Materials and Methods:
A retrospective evaluation of 1001 URSs for stone treatment at the day-case surgery unit between 2013 and 2018 was performed. Data on pretreatment status, the surgical procedure, and follow-up were recorded. Exact χ2 and independent samples t-tests were used comparing data among those who developed strictures and those who did not. Multiple logistic regression was performed analyzing risk factors for stricture formation.
Results:
In total, 1001 URSs were performed in 725 patients, 289 women and 436 men. Of these, 995 cases were eligible for analysis. At follow-up with CT after 3 months, 28 (3.0%) strictures were identified. Of these, 20 received endourologic treatment with balloon dilatation of which 15 (75%) were effective. Definitive treatment in the 13 patients with failed or unattempted endourologic treatment included nephrectomy, reconstructive surgery, permanent nephrostomy, or observation with no further treatment. In multiple regression analysis, use of ureteral access sheath (UAS; odds ratio [OR] 4.6, p = 0.011), ureteral perforation (OR 11.8, p < 0.0001), and surgical time >60 minutes (OR 5.7, p < 0.005) were found to be risk factors for stricture formation.
Conclusion:
Ureteral stricture is a rare complication of URS. Balloon dilatation should be the first line of treatment. Use of UAS, perforation, and excessive operating time were found to be risk factors for postendoscopic ureteral stricture formation. Special attention to these risk factors should be given to reduce the incidence of ureteral strictures.
Introduction
A
The introduction of small diameter endoscopes, lasers, and auxiliary equipment is thought to have contributed to a reduction in the occurrence of postendoscopic strictures in recent years, with current rates reported to be 0.3% to 4%. 2,5 –7 However, the role of ureteral access sheaths (UASs) in the development of ureteral strictures is still debated. 8,9
The present study was planned with the aim of clarifying questions and identifying factors related to development of ureteral strictures following URS for stone disease. The main objective of this study was to determine how many patients ended up with a ureteral stricture after URS for urolithiasis at our hospital. Furthermore, we wanted to identify possible risk factors for postendoscopic stricture formation.
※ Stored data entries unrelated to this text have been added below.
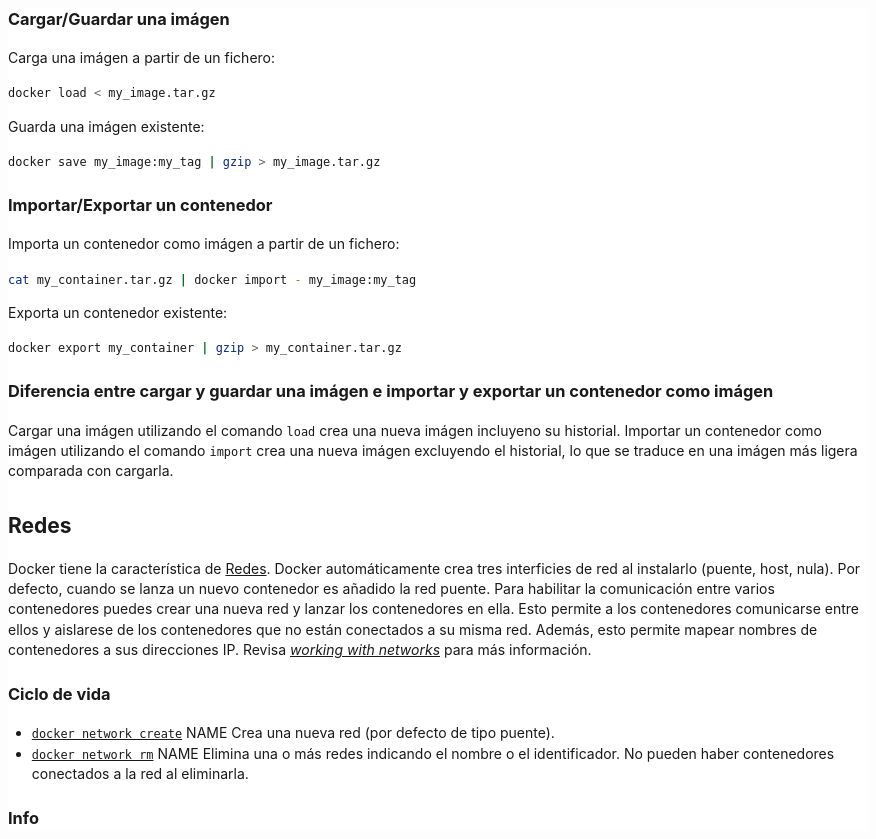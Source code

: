### Cargar/Guardar una imágen

Carga una imágen a partir de un fichero:

```sh
docker load < my_image.tar.gz
```

Guarda una imágen existente:

```sh
docker save my_image:my_tag | gzip > my_image.tar.gz
```

### Importar/Exportar un contenedor

Importa un contenedor como imágen a partir de un fichero:

```sh
cat my_container.tar.gz | docker import - my_image:my_tag
```

Exporta un contenedor existente:

```sh
docker export my_container | gzip > my_container.tar.gz
```

### Diferencia entre cargar y guardar una imágen e importar y exportar un contenedor como imágen

Cargar una imágen utilizando el comando `load` crea una nueva imágen incluyeno su historial.
Importar un contenedor como imágen utilizando el comando `import` crea una nueva imágen excluyendo el historial, lo que se traduce en una imágen más ligera comparada con cargarla.

## Redes

Docker tiene la característica de [Redes](https://docs.docker.com/engine/userguide/networking/). Docker automáticamente crea tres interficies de red al instalarlo (puente, host, nula). Por defecto, cuando se lanza un nuevo contenedor es añadido la red puente. Para habilitar la comunicación entre varios contenedores puedes crear una nueva red y lanzar los contenedores en ella. Esto permite a los contenedores comunicarse entre ellos y aislarese de los contenedores que no están conectados a su misma red. Además, esto permite mapear nombres de contenedores a sus direcciones IP. Revisa *[working with networks](https://docs.docker.com/engine/userguide/networking/work-with-networks/)* para más información.

### Ciclo de vida

* [`docker network create`](https://docs.docker.com/engine/reference/commandline/network_create/) NAME Crea una nueva red (por defecto de tipo puente).
* [`docker network rm`](https://docs.docker.com/engine/reference/commandline/network_rm/) NAME Elimina una o más redes indicando el nombre o el identificador. No pueden haber contenedores conectados a la red al eliminarla.

### Info
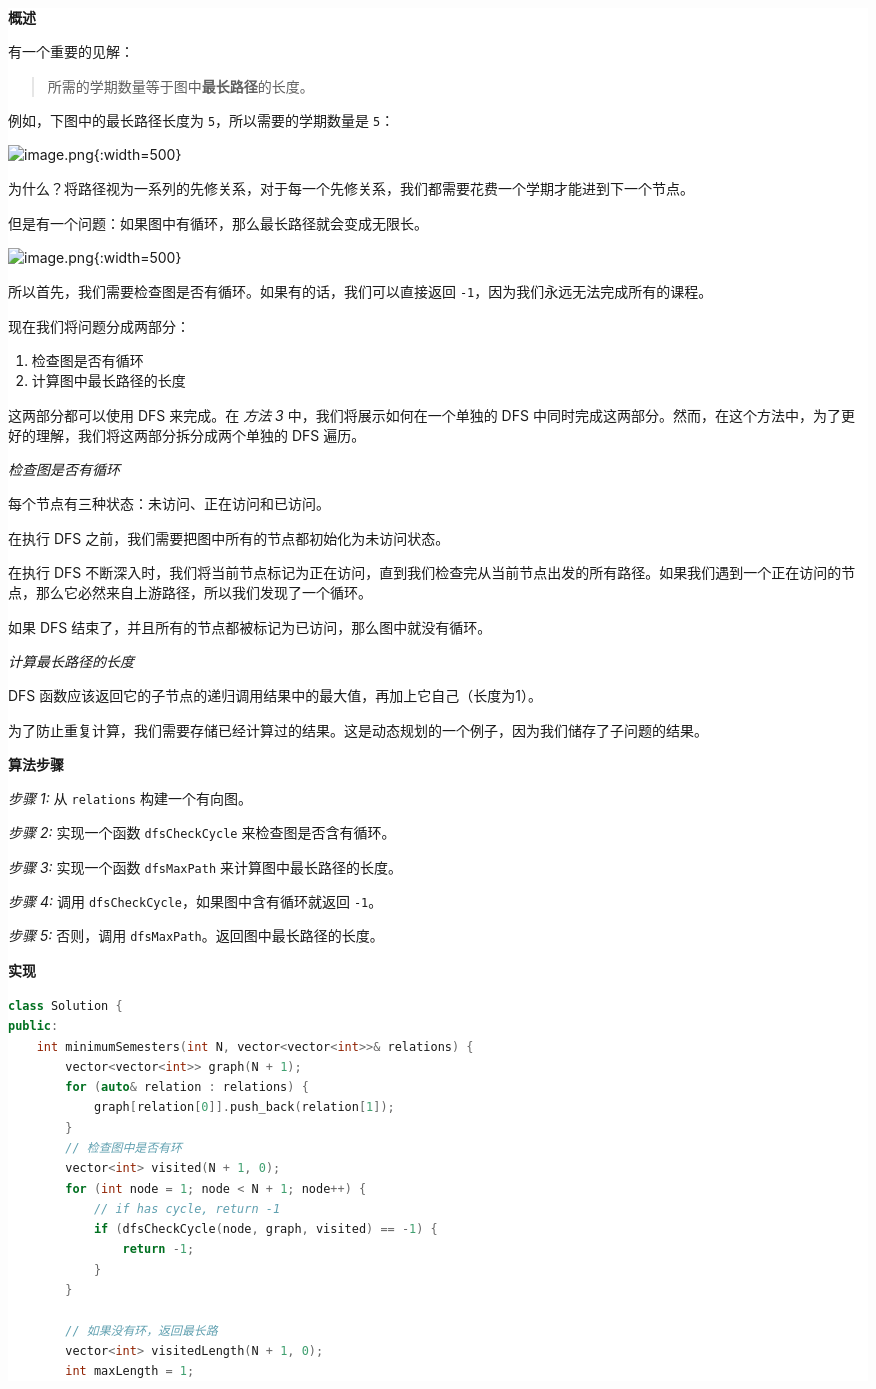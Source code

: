 **概述**

有一个重要的见解：

> 所需的学期数量等于图中**最长路径**的长度。

例如，下图中的最长路径长度为 `5`，所以需要的学期数量是 `5`：

![image.png](https://pic.leetcode.cn/1691742259-dycvHD-image.png){:width=500}

为什么？将路径视为一系列的先修关系，对于每一个先修关系，我们都需要花费一个学期才能进到下一个节点。

但是有一个问题：如果图中有循环，那么最长路径就会变成无限长。

![image.png](https://pic.leetcode.cn/1691742261-cCxExg-image.png){:width=500}

所以首先，我们需要检查图是否有循环。如果有的话，我们可以直接返回 `-1`，因为我们永远无法完成所有的课程。

现在我们将问题分成两部分：

 1. 检查图是否有循环
 2. 计算图中最长路径的长度

 这两部分都可以使用 DFS 来完成。在 _方法 3_ 中，我们将展示如何在一个单独的 DFS 中同时完成这两部分。然而，在这个方法中，为了更好的理解，我们将这两部分拆分成两个单独的 DFS 遍历。

_检查图是否有循环_

每个节点有三种状态：未访问、正在访问和已访问。

在执行 DFS 之前，我们需要把图中所有的节点都初始化为未访问状态。

在执行 DFS 不断深入时，我们将当前节点标记为正在访问，直到我们检查完从当前节点出发的所有路径。如果我们遇到一个正在访问的节点，那么它必然来自上游路径，所以我们发现了一个循环。

如果 DFS 结束了，并且所有的节点都被标记为已访问，那么图中就没有循环。

_计算最长路径的长度_

DFS 函数应该返回它的子节点的递归调用结果中的最大值，再加上它自己（长度为1）。

为了防止重复计算，我们需要存储已经计算过的结果。这是动态规划的一个例子，因为我们储存了子问题的结果。

**算法步骤**

_步骤 1:_ 从 `relations` 构建一个有向图。

_步骤 2:_ 实现一个函数 `dfsCheckCycle` 来检查图是否含有循环。

_步骤 3:_ 实现一个函数 `dfsMaxPath` 来计算图中最长路径的长度。

_步骤 4:_ 调用 `dfsCheckCycle`，如果图中含有循环就返回 `-1`。

_步骤 5:_ 否则，调用 `dfsMaxPath`。返回图中最长路径的长度。

 **实现**

```C++ [slu2]
class Solution {
public:
    int minimumSemesters(int N, vector<vector<int>>& relations) {
        vector<vector<int>> graph(N + 1);
        for (auto& relation : relations) {
            graph[relation[0]].push_back(relation[1]);
        }
        // 检查图中是否有环
        vector<int> visited(N + 1, 0);
        for (int node = 1; node < N + 1; node++) {
            // if has cycle, return -1
            if (dfsCheckCycle(node, graph, visited) == -1) {
                return -1;
            }
        }

        // 如果没有环，返回最长路
        vector<int> visitedLength(N + 1, 0);
        int maxLength = 1;
```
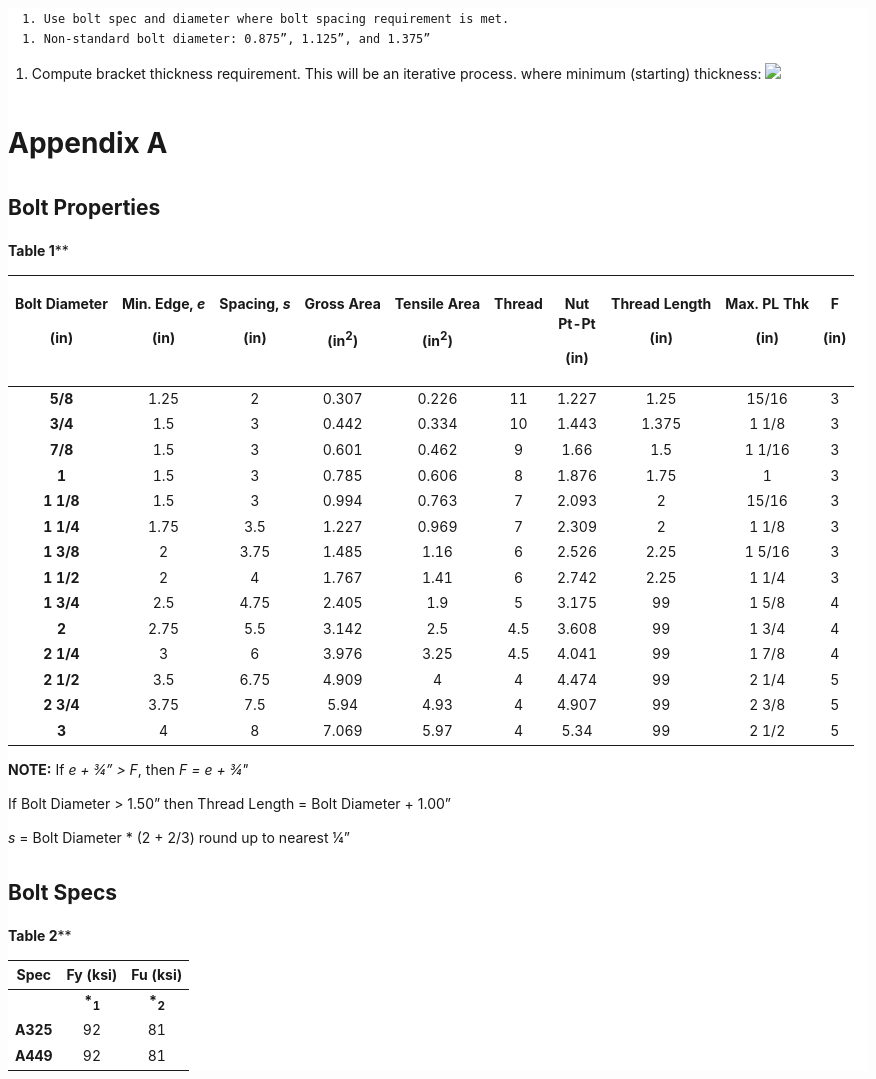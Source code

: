       1. Use bolt spec and diameter where bolt spacing requirement is met.
      1. Non-standard bolt diameter: 0.875”, 1.125”, and 1.375”
   1. Compute bracket thickness requirement.  This will be an iterative process.
      where minimum (starting) thickness:
      ![](Documentation/ArmAndConnectionDesignProcedure%20-%20mdVer/Aspose.Words.abdc75ce-347c-4adb-8ed2-71ed4484501e.068.png)


# Appendix A
## Bolt Properties
**Table 1****

|<p>**Bolt Diameter**</p><p>(in)</p>|<p>**Min. Edge, *e***</p><p>(in)</p>|<p></p><p>**Spacing, *s***</p><p>(in)</p>|<p>**Gross Area**</p><p>(in<sup>2</sup>)</p>|<p>**Tensile Area**</p><p>(in<sup>2</sup>)</p>|<p></p><p>**Thread**</p>|<p>**Nut <br>Pt-Pt**</p><p>(in)</p>|<p>**Thread Length**</p><p>(in)</p>|<p>**Max. PL Thk**</p><p>(in)</p>|<p></p><p>**F**</p><p>(in)</p>|
| :-: | :-: | :-: | :-: | :-: | :-: | :-: | :-: | :-: | :-: |
|<a name="range!b14:k27"></a><a name="range!b14:b27"></a>**5/8**|1\.25|2|0\.307|0\.226|11|1\.227|1\.25|15/16|3|
|**3/4**|1\.5|3|0\.442|0\.334|10|1\.443|1\.375|1  1/8|3|
|**7/8**|1\.5|3|0\.601|0\.462|9|1\.66|1\.5|1  1/16|3|
|**1**|1\.5|3|0\.785|0\.606|8|1\.876|1\.75|1|3|
|**1  1/8**|1\.5|3|0\.994|0\.763|7|2\.093|2|15/16|3|
|**1  1/4**|1\.75|3\.5|1\.227|0\.969|7|2\.309|2|1  1/8|3|
|**1  3/8**|2|3\.75|1\.485|1\.16|6|2\.526|2\.25|1  5/16|3|
|**1  1/2**|2|4|1\.767|1\.41|6|2\.742|2\.25|1  1/4|3|
|**1  3/4**|2\.5|4\.75|2\.405|1\.9|5|3\.175|99|1  5/8|4|
|**2**|2\.75|5\.5|3\.142|2\.5|4\.5|3\.608|99|1  3/4|4|
|**2  1/4**|3|6|3\.976|3\.25|4\.5|4\.041|99|1  7/8|4|
|**2  1/2**|3\.5|6\.75|4\.909|4|4|4\.474|99|2  1/4|5|
|**2  3/4**|3\.75|7\.5|5\.94|4\.93|4|4\.907|99|2  3/8|5|
|**3**|4|8|7\.069|5\.97|4|5\.34|99|2  1/2|5|

**NOTE:** If *e + ¾” > F*, then *F = e + ¾"*

If Bolt Diameter > 1.50” then Thread Length = Bolt Diameter + 1.00”

*s* = Bolt Diameter \* (2 + 2/3)   round up to nearest ¼”
## Bolt Specs
**Table 2****

|**Spec**|**Fy** (ksi)|**Fu** (ksi)|
| :-: | :-: | :-: |
||<b>*<sub>1</sub></b>|<b>*<sub>2</sub></b>|<b>*<sub>3</sub></b>|<b>*<sub>1</sub></b>|<b>*<sub>2</sub></b>|<b>*<sub>3</sub></b>|
|<a name="range!q3:q8"></a>**A325**|92|81|n/a|120|105|n/a|
|**A449**|92|81|58|120|105|90|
Secondary aims were to point out possible specific causes for stricture development in each case and see how these strictures were treated.
Materials and Methods
Setting, study population, and data collection
In October 2013, a new day-case surgery unit opened at Haukeland University Hospital (HUH) in Bergen, Norway. The URS procedures were reorganized from regular in-patient cases to being performed as day-cases in the new unit.
As part of an internal quality evaluation of the endoscopic activity in our department, a retrospective review of all the retrograde ureteroscopic stone treatments performed in the day-case surgery unit since the opening in October 2013 until June 2018 has been done. The indications for URS were the same in the 5-year time frame, and there was no major change in the performance of the procedure or in the equipment used.
In total, 1001 URSs for stones were performed in 725 patients, 289 women and 436 men. The mean age at the time of endoscopy was 55 years (range 4–95 years). The patients' general condition was assessed using the American Society of Anesthesiologists Score (ASA-Score), with 2 being the median ASA-Score.
A noncontrast CT was performed before the URS. Stone size was defined as the largest diameter of the calculus. If multiple stones were present, the largest diameter of the biggest stone was registered. Preoperative obstruction was defined as presence of dilatation proximal to the stone seen on preoperative CT, persistent pain, or finding of an impacted stone at the time of the URS. Table 1 presents the pretreatment basic characteristics.
Preoperative Characteristics
Some patients had stones in multiple locations.
CI = confidence interval; URS = ureteroscopy.
The URS procedures were performed using a semirigid endoscope (8F/9.8F tapering shaft; Richard Wolf Medical Instruments Corporation, Vernon Hills, IL), a flexible endoscope (URF-V-V3 or P6/P7; Olympus Corporation, Tokyo, Japan), or both. The decision to use a UAS or a safety guidewire (SGW) was entrusted to the surgeon in each case based on their personal preferences. In these cases, either a 10/12F or 12/14F UAS (UroPass®; Olympus Corporation) was inserted depending on the flexible endoscope used, while a super stiff hydrophilic guidewire with floppy tip (SureGlide® 0.035″; Olympus Corporation) was the standard guidewire. It should be noted, however, that a sheath- and wireless procedure is routine at HUH. A holmium laser was utilized for fragmentation of the stone when deemed necessary, and fragments were retrieved with forceps, baskets, or left in situ for spontaneous passage depending on the preferences and judgment of the urologist in each case.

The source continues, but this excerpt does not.